Return the lines below exactly, starting with the line that contains "of a possible" and stopping after the last line.
[[ Entries shown, beginning ]]
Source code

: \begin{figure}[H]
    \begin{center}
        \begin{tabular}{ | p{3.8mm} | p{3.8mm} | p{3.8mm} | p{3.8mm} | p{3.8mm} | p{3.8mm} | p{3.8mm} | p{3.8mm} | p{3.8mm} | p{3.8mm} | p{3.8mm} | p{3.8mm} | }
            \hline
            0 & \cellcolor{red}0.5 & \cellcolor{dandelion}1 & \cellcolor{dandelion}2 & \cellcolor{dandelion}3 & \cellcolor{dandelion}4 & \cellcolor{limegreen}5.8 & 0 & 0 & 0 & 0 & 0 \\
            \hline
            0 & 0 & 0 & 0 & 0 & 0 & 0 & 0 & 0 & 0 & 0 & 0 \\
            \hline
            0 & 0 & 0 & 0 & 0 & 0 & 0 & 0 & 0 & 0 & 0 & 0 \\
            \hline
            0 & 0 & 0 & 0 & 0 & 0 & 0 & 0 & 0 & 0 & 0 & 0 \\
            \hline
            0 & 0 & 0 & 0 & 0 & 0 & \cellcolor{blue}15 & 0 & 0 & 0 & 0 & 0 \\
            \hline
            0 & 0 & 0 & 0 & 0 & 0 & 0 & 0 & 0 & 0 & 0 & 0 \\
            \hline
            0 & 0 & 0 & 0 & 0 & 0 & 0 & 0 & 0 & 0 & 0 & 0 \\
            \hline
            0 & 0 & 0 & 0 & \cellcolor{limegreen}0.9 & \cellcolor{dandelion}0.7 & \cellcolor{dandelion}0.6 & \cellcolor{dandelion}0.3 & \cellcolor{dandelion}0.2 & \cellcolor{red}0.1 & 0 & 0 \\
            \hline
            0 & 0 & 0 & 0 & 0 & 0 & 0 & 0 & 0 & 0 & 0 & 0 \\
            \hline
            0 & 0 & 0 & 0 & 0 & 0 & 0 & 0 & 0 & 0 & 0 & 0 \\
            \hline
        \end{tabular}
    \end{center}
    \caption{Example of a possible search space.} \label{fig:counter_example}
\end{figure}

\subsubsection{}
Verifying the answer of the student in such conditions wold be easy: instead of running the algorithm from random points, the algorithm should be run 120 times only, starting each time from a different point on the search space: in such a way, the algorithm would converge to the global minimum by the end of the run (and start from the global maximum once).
[[ Entries shown, end ]]
Exercise response
    \caption{Example of a possible search space.} \label{fig:counter_example}
\end{figure}

\subsubsection{}
Verifying the answer of the student in such conditions wold be easy: instead of running the algorithm from random points, the algorithm should be run 120 times only, starting each time from a different point on the search space: in such a way, the algorithm would converge to the global minimum by the end of the run (and start from the global maximum once).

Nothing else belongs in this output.